Meteorological history
- Formed: July 3, 2005
- Extratropical: July 7, 2005
- Dissipated: July 12, 2005

Category 1 hurricane
- 1-minute sustained (SSHWS/NWS)
- Highest winds: 75 mph (120 km/h)
- Lowest pressure: 991 mbar (hPa); 29.26 inHg

Overall effects
- Fatalities: 6
- Damage: $320 million (2005 USD)
- Areas affected: Yucatán Peninsula, East Coast of the United States, Atlantic Canada
- IBTrACS
- Part of the 2005 Atlantic hurricane season

= Hurricane Cindy (2005) =

Category 1 Atlantic hurricane in 2005

Hurricane Cindy was a tropical cyclone that struck the U.S. state of Louisiana in July 2005. The third named storm and first of a record-breaking fifteen hurricanes in the 2005 Atlantic hurricane season, Cindy developed from a tropical wave on July 3, off the east coast of Mexico's Yucatán Peninsula. Soon after, it moved over land before emerging into the Gulf of Mexico. Cindy tracked toward the northern Gulf Coast and strengthened to reach maximum sustained winds of 75 mph, making it a Category 1 on the Saffir–Simpson scale. The hurricane made landfall near Grand Isle, Louisiana, on July 5 at peak intensity, but weakened by the time it made a second landfall along southern Mississippi. Cindy weakened over the southeastern United States and transitioned into an extratropical cyclone as it merged with a cold front on July 7. The remnants of Cindy produced an outbreak of 42 tornadoes across six states. Eventually, the remnants of Cindy moved into Atlantic Canada, dissipating on July 13 over the Gulf of St. Lawrence.

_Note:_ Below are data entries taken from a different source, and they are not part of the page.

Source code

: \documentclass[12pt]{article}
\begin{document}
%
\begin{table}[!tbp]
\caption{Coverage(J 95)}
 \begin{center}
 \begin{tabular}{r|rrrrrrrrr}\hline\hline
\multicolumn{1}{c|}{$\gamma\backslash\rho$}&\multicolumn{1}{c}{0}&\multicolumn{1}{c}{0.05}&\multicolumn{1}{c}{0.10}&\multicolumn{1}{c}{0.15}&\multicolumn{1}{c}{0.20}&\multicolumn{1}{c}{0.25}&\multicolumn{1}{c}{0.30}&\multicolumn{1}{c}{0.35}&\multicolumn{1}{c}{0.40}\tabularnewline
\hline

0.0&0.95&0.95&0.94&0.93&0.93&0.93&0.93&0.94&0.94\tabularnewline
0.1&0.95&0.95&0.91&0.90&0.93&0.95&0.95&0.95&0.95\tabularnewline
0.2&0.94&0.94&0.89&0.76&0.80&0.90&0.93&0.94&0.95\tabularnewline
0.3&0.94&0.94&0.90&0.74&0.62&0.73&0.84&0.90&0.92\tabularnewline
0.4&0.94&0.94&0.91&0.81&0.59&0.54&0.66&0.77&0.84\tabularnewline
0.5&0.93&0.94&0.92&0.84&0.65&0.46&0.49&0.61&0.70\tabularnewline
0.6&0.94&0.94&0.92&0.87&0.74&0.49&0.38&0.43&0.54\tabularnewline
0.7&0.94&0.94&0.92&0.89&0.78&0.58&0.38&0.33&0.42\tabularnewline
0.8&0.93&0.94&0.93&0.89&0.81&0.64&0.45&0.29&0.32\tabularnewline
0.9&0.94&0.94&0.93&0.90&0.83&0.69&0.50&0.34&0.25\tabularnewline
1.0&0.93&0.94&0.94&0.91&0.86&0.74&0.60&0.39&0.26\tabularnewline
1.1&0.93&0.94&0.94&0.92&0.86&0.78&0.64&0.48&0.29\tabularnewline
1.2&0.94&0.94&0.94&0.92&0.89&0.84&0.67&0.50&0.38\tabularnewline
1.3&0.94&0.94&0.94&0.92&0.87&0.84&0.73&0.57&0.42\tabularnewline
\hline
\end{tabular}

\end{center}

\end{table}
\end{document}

Along its path, Cindy produced heavy rainfall, causing flooding and contributing to six traffic deaths - one in Alabama, two in Georgia, and three in Maryland. The hurricane's damage was estimated at US$320 million, and was significant enough for five Louisiana parishes to be declared federal disaster areas. Along the Gulf Coast, Cindy produced high tides, causing beach erosion and flooding that closed some roads. The storm caused the most extensive power outage in the New Orleans area since Hurricane Betsy in 1965. The tornado outbreak associated with Cindy spawned several strong tornadoes, including an F2 tornado in Hampton, Georgia, that caused US$70 million in damage. The damage shut down the Atlanta Motor Speedway for two months. Another F2 tornado in North Carolina destroyed a dairy barn and damaged several buildings. Rainfall from the storm extended into the Mid-Atlantic, causing water rescues in Virginia and Pennsylvania. On July 9, the remnants of the storm set a rainfall record in Montpelier, Vermont, when its airport recorded 2.15 in of precipitation. Many of the areas affected by Cindy were struck by hurricanes Dennis and Katrina in the following weeks.

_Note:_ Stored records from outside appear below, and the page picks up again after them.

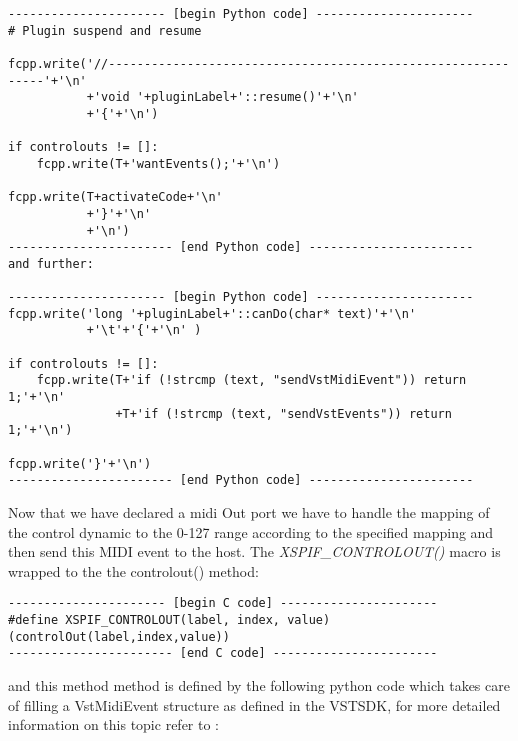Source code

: \begin{verbatim}
---------------------- [begin Python code] ----------------------
# Plugin suspend and resume
    
fcpp.write('//-------------------------------------------------------------'+'\n'
           +'void '+pluginLabel+'::resume()'+'\n'
           +'{'+'\n')
    
if controlouts != []:
    fcpp.write(T+'wantEvents();'+'\n')

fcpp.write(T+activateCode+'\n'
           +'}'+'\n'
           +'\n')
----------------------- [end Python code] -----------------------
and further:

---------------------- [begin Python code] ----------------------
fcpp.write('long '+pluginLabel+'::canDo(char* text)'+'\n'
           +'\t'+'{'+'\n' )

if controlouts != []:
    fcpp.write(T+'if (!strcmp (text, "sendVstMidiEvent")) return 1;'+'\n'
               +T+'if (!strcmp (text, "sendVstEvents")) return 1;'+'\n')

fcpp.write('}'+'\n')
----------------------- [end Python code] -----------------------
\end{verbatim}

\noindent Now that we have declared a midi Out port we have to handle
the mapping of the control dynamic to the 0-127 range according to the
specified mapping and then send this MIDI event to the host. The
\textit{XSPIF\_CONTROLOUT()} macro is wrapped to the the controlout() method:

\begin{verbatim}
---------------------- [begin C code] ----------------------
#define XSPIF_CONTROLOUT(label, index, value)(controlOut(label,index,value))
----------------------- [end C code] -----------------------
\end{verbatim}


and this method method is defined by the following python code which
takes care of filling a VstMidiEvent structure as defined in the
VSTSDK, for more detailed information on this topic refer to \cite{vst:sdk}:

== Meteorological history ==

The origins of Hurricane Cindy were from a tropical wave that exited the west coast of Africa on June 24. The wave moved quickly westward across the Atlantic without much development until June 28. On that day, an area of convection, or thunderstorms, formed near the Lesser Antilles. The wave continued westward across the Caribbean and was first included in the Tropical Weather Outlook (TWO) by the National Hurricane Center (NHC) on June 30. A day later, the convection became more concentrated and organized to the southeast of Jamaica. The flow of southeasterly winds from South America also contributed to tropical cyclone formation. Late on July 3, the system developed into Tropical Depression Three about 80 mi east of Mexico's Yucatán Peninsula. Steered by a ridge to its north, the depression continued west-northwestward and moved ashore near Mahahual early on July 4.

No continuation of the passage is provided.